I won’t be making any detailed summary from Bioinformatics Open Source Conference (BOSC) 2015 in Dublin since there is already an excellent one available here: https://smallchangebio.wordpress.com/2015/07/11/bosc2015day2b/ However I thought I’d write down some thoughts on the trends that I think I saw.
Before going into the technical stuff I’d just like to add that the picture above was taken at the panel on diversity in the bioinformatics open source community. It was nice seeing the issue addressed, as it is an important a challenge as any technical once we might currently be facing as a community. This in addition to the cards used to take questions for speakers (instead of the usual stand up and talk way), show that the BOSC organizers are willing to take this on. Kodos to them for doing so!
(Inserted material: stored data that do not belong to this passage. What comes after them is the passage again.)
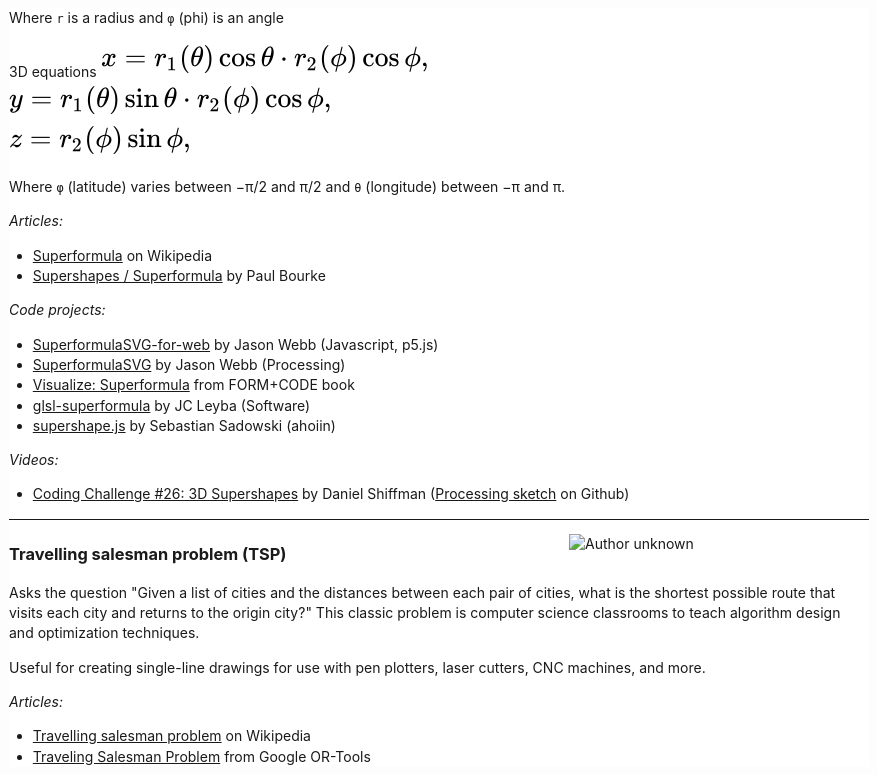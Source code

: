    Where `r` is a radius and `φ` (phi) is an angle
  </td>
 </tr>
 <tr>
  <td valign="top">3D equations</td>
  <td>
   <img src="https://github.com/jasonwebb/morphogenesis-resources/blob/master/images/superformula-3.svg?raw=true"><br>
   <img src="https://github.com/jasonwebb/morphogenesis-resources/blob/master/images/superformula-4.svg?raw=true"><br>
   <img src="https://github.com/jasonwebb/morphogenesis-resources/blob/master/images/superformula-5.svg?raw=true">

   Where `φ` (latitude) varies between −π/2 and π/2 and `θ` (longitude) between −π and π.
  </td>
 </tr>
</table>

_Articles:_
* [Superformula](https://en.wikipedia.org/wiki/Superformula) on Wikipedia
* [Supershapes / Superformula](http://paulbourke.net/geometry/supershape/) by Paul Bourke

_Code projects:_
* [SuperformulaSVG-for-web](https://github.com/jasonwebb/SuperformulaSVG-for-web) by Jason Webb (Javascript, p5.js)
* [SuperformulaSVG](https://github.com/jasonwebb/SuperformulaSVG) by Jason Webb (Processing)
* [Visualize: Superformula](http://formandcode.com/code-examples/visualize-superformula) from FORM+CODE book
* [glsl-superformula](https://github.com/Softwave/glsl-superformula) by JC Leyba (Software)
* [supershape.js](https://github.com/ahoiin/supershape.js) by Sebastian Sadowski (ahoiin)

_Videos:_
* [Coding Challenge #26: 3D Supershapes](https://www.youtube.com/watch?v=akM4wMZIBWg) by Daniel Shiffman ([Processing sketch](https://github.com/CodingTrain/website/blob/master/CodingChallenges/CC_026_SuperShape3D/Processing/CC_026_SuperShape3D/CC_026_SuperShape3D.pde) on Github)

---

<img src="https://github.com/jasonwebb/morphogenesis-resources/blob/master/images/tsp-1.png?raw=true" width="300" align="right" title="Author unknown">

### Travelling salesman problem (TSP)
Asks the question "Given a list of cities and the distances between each pair of cities, what is the shortest possible route that visits each city and returns to the origin city?" This classic problem is computer science classrooms to teach algorithm design and optimization techniques.

Useful for creating single-line drawings for use with pen plotters, laser cutters, CNC machines, and more.

_Articles:_
* [Travelling salesman problem](https://en.wikipedia.org/wiki/Travelling_salesman_problem) on Wikipedia
* [Traveling Salesman Problem](https://developers.google.com/optimization/routing/tsp) from Google OR-Tools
Workflows, workflows, workflows….
It’s clear that the problem of handling workflows is still an unsolved problem. Having spent considerable time and effort setting up and managing pipelines myself, I truly applaud the on-going efforts to make things a bit more standardized and interoperable using the Common Workflow Language (CWL). If in the future it would actually be possible to download and run somebodies pipeline on more than one platform that would be truly amazing.
There still seems to be some confusion about the exact nature of CWL and what it aims at doing. My understanding is that it will provide a specification consisting of tool definitions and workflow descriptions that platform developers can implement in order to make it possible to migrate these between platforms. As of yet it seems to be somewhat lacking on the implementation side of things (which is to be expected since it was announced to the public at this BOSC if I understand things correctly). I really hope that things will take off on the implementation front and once it does I want to try my hand at translating some of the things that we have setup into CWL.
In my wildest dreams the CWL could also serve as a starting point for build a community which could also be collaborating on and providing other things, such as:
- tools repositories (like a Docker Hub for bioinformatics tools), providing containers and tool definitions.
- collaborative workflow repositories (that are actually possible to deploy outside their exact environment – no more re-implementing the GATK best practice pipeline yet another time).
- reference data repositories – something that could be to bioinformatics what Maven Central is to Java. A single place from which e.g. reference genomes could be downloaded automatically based on a configuration file. (While writing this I realized that I’d seen something similar to what I was describing: Cosmid – so folks, let’s just go and adopt this now!)
Docker was mentioned so many times that eventually it became a joke. It does seem to provide a convenient solution to the software packaging problem – however my own limited experience with Docker tells me that the process of using it would have to be simplified in order to make it adoptable outside of a limited group.
What’s needed is something which allows you to access the tool you want to use with a minimum overhead. Something like:
run-in-docker <my-favorite-tool> <args>
Until this is possible I don’t think that we are going to see wide spread adoption outside platform solutions like Arvados, Galaxy, etc. I guess there’s also there are issues of security that would need to be resolved before sys-admins at HPC centers would be willing to install it.
Going to BOSC was a rewarding experience and an excellent opportunity to get a feel for where the community is heading in the future. A warm thanks to the organizers as well as all the speakers.